Segment Open

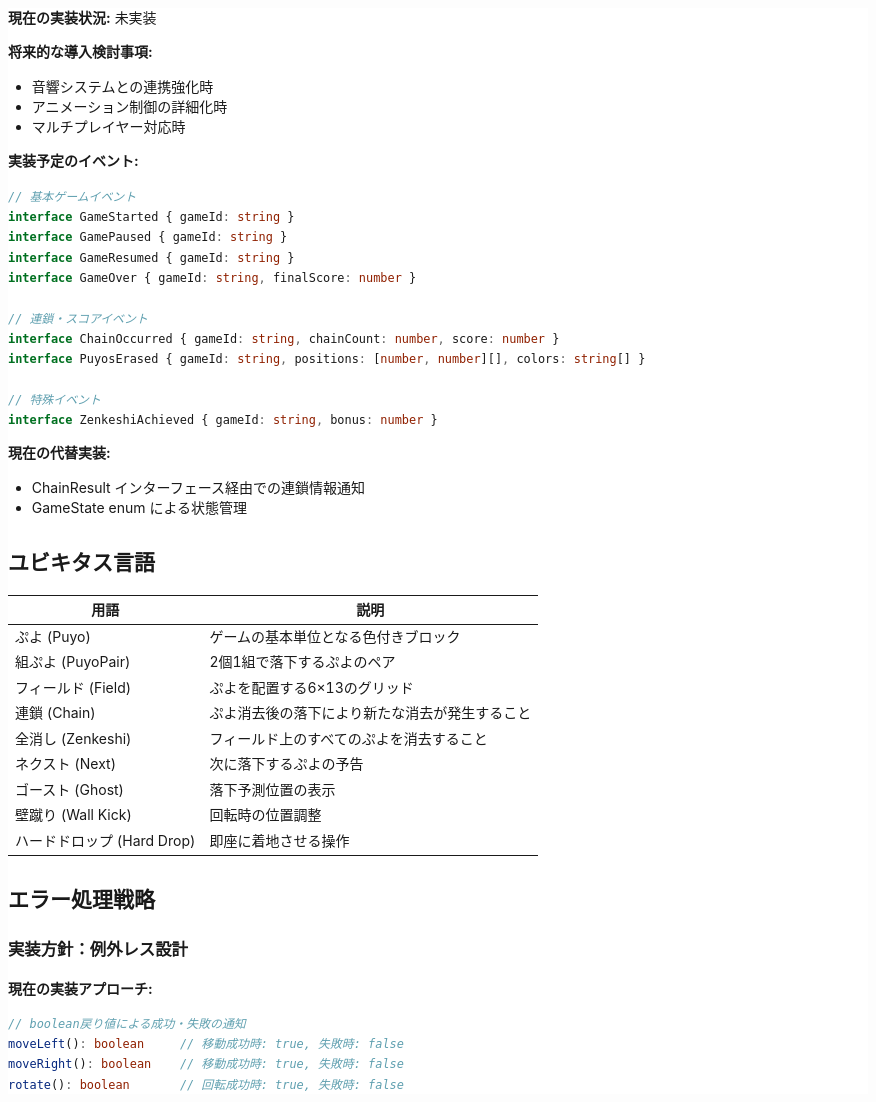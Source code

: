 **現在の実装状況:** 未実装

**将来的な導入検討事項:**
- 音響システムとの連携強化時
- アニメーション制御の詳細化時
- マルチプレイヤー対応時

**実装予定のイベント:**
```typescript
// 基本ゲームイベント
interface GameStarted { gameId: string }
interface GamePaused { gameId: string }
interface GameResumed { gameId: string }
interface GameOver { gameId: string, finalScore: number }

// 連鎖・スコアイベント  
interface ChainOccurred { gameId: string, chainCount: number, score: number }
interface PuyosErased { gameId: string, positions: [number, number][], colors: string[] }

// 特殊イベント
interface ZenkeshiAchieved { gameId: string, bonus: number }
```

**現在の代替実装:**
- ChainResult インターフェース経由での連鎖情報通知
- GameState enum による状態管理

## ユビキタス言語

| 用語 | 説明 |
|------|------|
| ぷよ (Puyo) | ゲームの基本単位となる色付きブロック |
| 組ぷよ (PuyoPair) | 2個1組で落下するぷよのペア |
| フィールド (Field) | ぷよを配置する6×13のグリッド |
| 連鎖 (Chain) | ぷよ消去後の落下により新たな消去が発生すること |
| 全消し (Zenkeshi) | フィールド上のすべてのぷよを消去すること |
| ネクスト (Next) | 次に落下するぷよの予告 |
| ゴースト (Ghost) | 落下予測位置の表示 |
| 壁蹴り (Wall Kick) | 回転時の位置調整 |
| ハードドロップ (Hard Drop) | 即座に着地させる操作 |

## エラー処理戦略

### 実装方針：例外レス設計

**現在の実装アプローチ:**
```typescript
// boolean戻り値による成功・失敗の通知
moveLeft(): boolean     // 移動成功時: true, 失敗時: false
moveRight(): boolean    // 移動成功時: true, 失敗時: false
rotate(): boolean       // 回転成功時: true, 失敗時: false
```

Segment Closed

▶ **Exercise description**:
Your answer should reproduce each line of the listing that holds the word "number".

▶ **Result**:
interface GameOver { gameId: string, finalScore: number }
interface ChainOccurred { gameId: string, chainCount: number, score: number }
interface PuyosErased { gameId: string, positions: [number, number][], colors: string[] }
interface ZenkeshiAchieved { gameId: string, bonus: number }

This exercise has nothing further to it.